[[ Dataset extract, beginning ]]

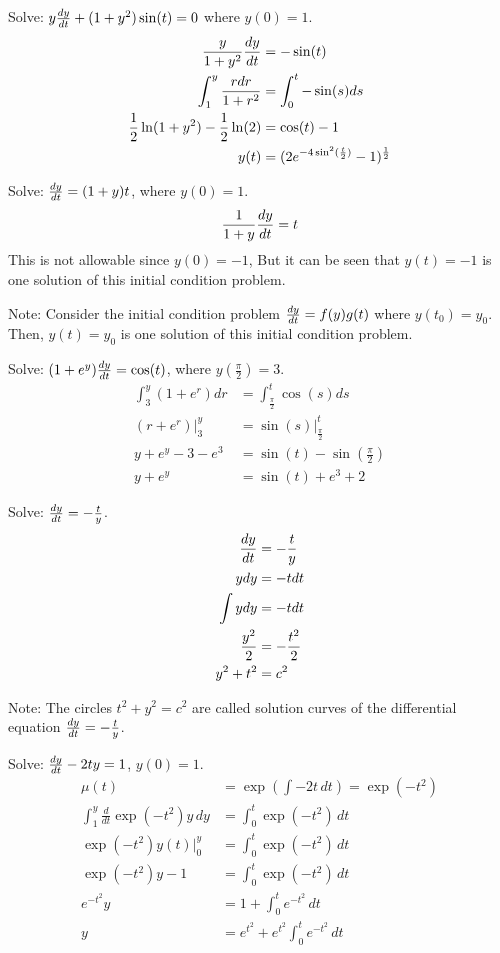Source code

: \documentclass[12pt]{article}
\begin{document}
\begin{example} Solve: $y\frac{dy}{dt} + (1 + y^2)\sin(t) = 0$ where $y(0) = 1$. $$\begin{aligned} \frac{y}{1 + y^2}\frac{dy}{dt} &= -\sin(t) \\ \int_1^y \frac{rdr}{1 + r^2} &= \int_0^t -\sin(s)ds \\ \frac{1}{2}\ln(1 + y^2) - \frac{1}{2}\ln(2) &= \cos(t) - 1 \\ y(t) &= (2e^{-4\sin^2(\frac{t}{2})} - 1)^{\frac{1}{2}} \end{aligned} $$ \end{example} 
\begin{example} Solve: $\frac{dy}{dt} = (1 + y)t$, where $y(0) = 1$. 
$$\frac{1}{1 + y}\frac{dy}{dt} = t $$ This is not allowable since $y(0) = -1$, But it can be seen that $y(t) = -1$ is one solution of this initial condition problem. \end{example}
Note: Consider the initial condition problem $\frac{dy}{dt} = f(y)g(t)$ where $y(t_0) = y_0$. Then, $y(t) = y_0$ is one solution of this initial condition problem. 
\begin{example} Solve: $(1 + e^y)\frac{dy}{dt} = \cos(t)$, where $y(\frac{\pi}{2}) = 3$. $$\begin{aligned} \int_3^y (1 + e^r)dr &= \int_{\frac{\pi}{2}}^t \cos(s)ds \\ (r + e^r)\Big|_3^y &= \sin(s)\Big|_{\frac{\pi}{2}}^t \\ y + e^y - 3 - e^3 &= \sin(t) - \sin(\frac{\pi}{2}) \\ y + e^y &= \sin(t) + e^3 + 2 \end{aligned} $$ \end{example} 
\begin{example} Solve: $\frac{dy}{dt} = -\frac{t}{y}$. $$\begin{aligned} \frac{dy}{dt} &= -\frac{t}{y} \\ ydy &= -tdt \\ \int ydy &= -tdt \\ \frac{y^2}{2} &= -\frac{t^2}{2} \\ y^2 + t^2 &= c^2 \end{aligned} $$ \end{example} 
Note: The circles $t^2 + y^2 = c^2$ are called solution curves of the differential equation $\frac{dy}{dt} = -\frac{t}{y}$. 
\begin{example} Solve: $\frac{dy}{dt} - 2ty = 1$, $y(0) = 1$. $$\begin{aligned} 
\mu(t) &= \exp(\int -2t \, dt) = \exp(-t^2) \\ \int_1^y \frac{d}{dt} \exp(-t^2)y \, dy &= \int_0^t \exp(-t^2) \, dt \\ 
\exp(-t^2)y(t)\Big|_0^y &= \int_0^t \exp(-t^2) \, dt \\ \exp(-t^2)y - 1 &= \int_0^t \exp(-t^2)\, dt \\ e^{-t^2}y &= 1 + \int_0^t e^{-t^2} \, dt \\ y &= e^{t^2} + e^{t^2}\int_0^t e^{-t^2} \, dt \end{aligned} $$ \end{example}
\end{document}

[[ Dataset extract, end ]]

● About this exercise: Lines that contain the string "Note" should be copied from the material above.

● Solution for this exercise:
Note: Consider the initial condition problem $\frac{dy}{dt} = f(y)g(t)$ where $y(t_0) = y_0$. Then, $y(t) = y_0$ is one solution of this initial condition problem. 
Note: The circles $t^2 + y^2 = c^2$ are called solution curves of the differential equation $\frac{dy}{dt} = -\frac{t}{y}$. 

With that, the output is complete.